** Information given follows **

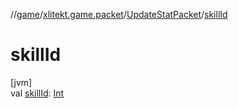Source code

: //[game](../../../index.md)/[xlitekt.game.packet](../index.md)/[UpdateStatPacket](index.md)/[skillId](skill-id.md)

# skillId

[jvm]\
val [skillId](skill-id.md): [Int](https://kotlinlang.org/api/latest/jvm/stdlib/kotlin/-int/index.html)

** End of Information given **

## Aim of the task:
How many of the lines in the listing above carry the word "skillId"? Respond with that number alone.

## Solved problem:
3